Selama ini saya mencari-cari jawaban atau pembenaran akan persepsi cinta yang saya yakini. Saya (ingin) percaya bahwa orang yang menjadi suami saya nanti adalah soulmate saya. Ia yang dipilihkan Tuhan bagi saya begitu pula sebaliknya. Saya mempercayai bahwa ketika kita mencintai seseorang atau jatuh cinta -meski kedua hal itu sepertinya tampak berbeda-, maka orang itulah yang melengkapi kita. Ia adalah puzzle yang hilang, ia adalah adishakti. Dalam hal ini, saya ingin membawa pernikahan dalam konteks takdir. Pertemuannya adalah jalan Tuhan. Orang menikah karena mereka saling jatuh cinta, saling mencintai. Titik.
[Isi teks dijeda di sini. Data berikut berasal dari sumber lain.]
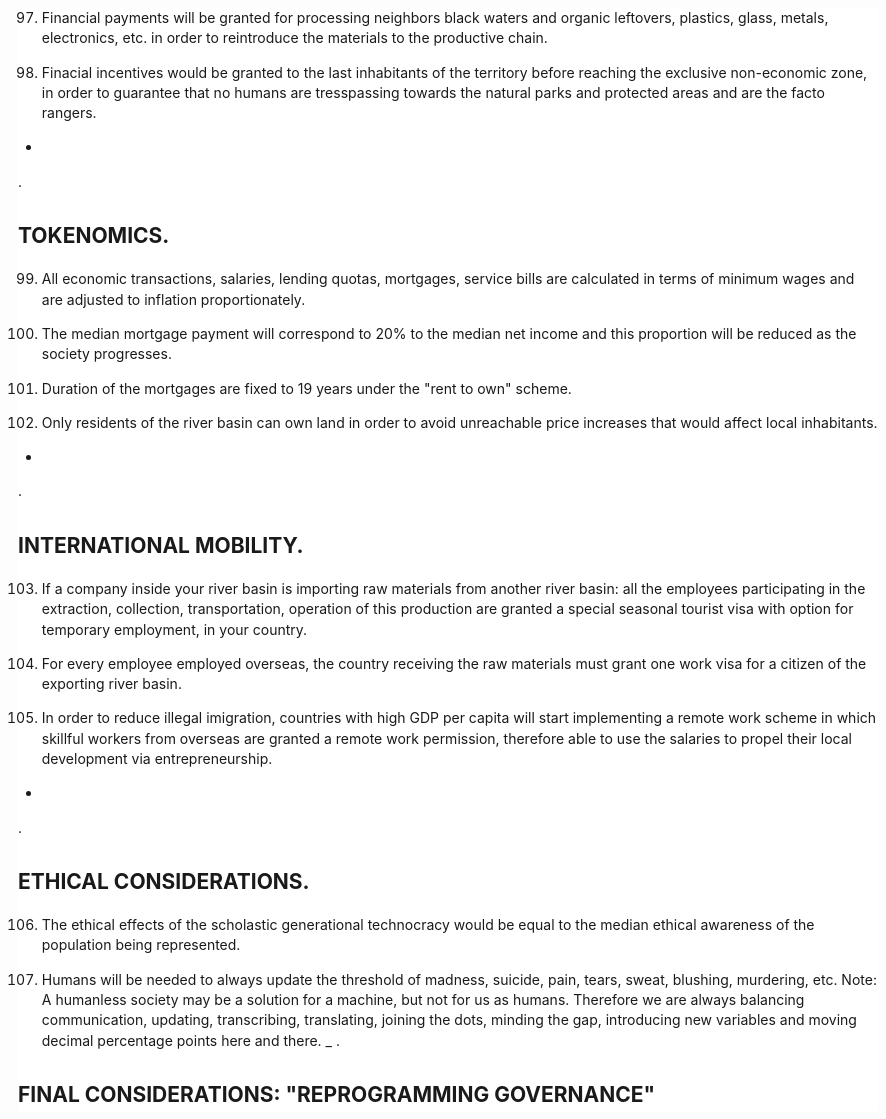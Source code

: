 97. Financial payments will be granted for processing neighbors black waters and organic leftovers, plastics, glass, metals, electronics, etc. in order to reintroduce the materials to the productive chain.

98. Finacial incentives would be granted to the last inhabitants of the territory before reaching the exclusive non-economic zone, in order to guarantee that no humans are tresspassing towards the natural parks and protected areas and are the facto rangers. 
-
.

## TOKENOMICS.
99. All economic transactions, salaries, lending quotas, mortgages, service bills are calculated in terms of minimum wages and are adjusted to inflation proportionately.

100. The median mortgage payment will correspond to 20% to the median net income and this proportion will be reduced as the society progresses.

101. Duration of the mortgages are fixed to 19 years under the "rent to own" scheme. 

102. Only residents of the river basin can own land in order to avoid unreachable price increases that would affect local inhabitants.  
-
.

## INTERNATIONAL MOBILITY.
103. If a company inside your river basin is importing raw materials from another river basin: all the employees participating in the extraction, collection, transportation, operation of this production are granted a special seasonal tourist visa with option for temporary employment, in your country.  

104. For every employee employed overseas, the country receiving the raw materials must grant one work visa for a citizen of the exporting river basin. 

105. In order to reduce illegal imigration, countries with high GDP per capita will start implementing a remote work scheme in which skillful workers from overseas are granted a remote work permission, therefore able to use the salaries to propel their local development via entrepreneurship. 

-
.
## ETHICAL CONSIDERATIONS.

106. The ethical effects of the scholastic generational technocracy would be equal to the median ethical awareness of the population being represented.

107. Humans will be needed to always update the threshold of madness, suicide, pain, tears, sweat, blushing, murdering, etc. Note: A humanless society may be a solution for a machine, but not for us as humans. Therefore we are always balancing communication, updating, transcribing, translating, joining the dots, minding the gap, introducing new variables and moving decimal percentage points here and there.
_
.

## FINAL CONSIDERATIONS: "REPROGRAMMING GOVERNANCE"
Tapi, ada banyak orang yang juga percaya bahwa pernikahan adalah peristiwa budaya. Dua penulis favorit saya Pramoedya Ananta Toer dan Ayu Utami mempercayai itu. Pram bilang," cinta itu anak kebudayaan bukan batu dari langit" sementara Ayu berkomentar," karena itu peristiwa budaya jadi ya menikah itu tidak harus, baik tapi tidak harus". Karena saya membaca tulisan mereka, maka secara tidak langsung kata-kata mereka telah menghancurkan fantasi saya tentang true love. Namun, entah mengapa, kepingan-kepingan fantasi itu terus menguat, dan sayup-sayup berbisik, "aku masih tetap percaya".

Begitu banyak orang mengambil keputusan untuk menikah karena itulah hal yang umumnya dilakukan banyak orang. Sebagian menikah karena mereka saling jatuh cinta. Namun, sebagian menikah karena peristiwa budaya, entah dijodohkan atau asal comot yang penting ada. Sebagian dari mereka belajar untuk mencintai, belajar untuk terbiasa dengan orang yang dengannya mereka nikahi dan menghasilkan keturunan. Saya tidak berani mengatakan bahwa itu menyedihkan atau menyenangkan. Tapi sepertinya tak ada passion disana. Tak ada api yang membakar. Semuanya terkesan datar, hening seperti pohon-pohon yang mematung tanpa hembusan angin di malam hari.

Satu-satunya alasan mengapa saya mempertanyakan hal ini adalah karena saya takut, pada suatu saat nanti, anak saya akan bertanya, " Mommy, do you love Daddy?".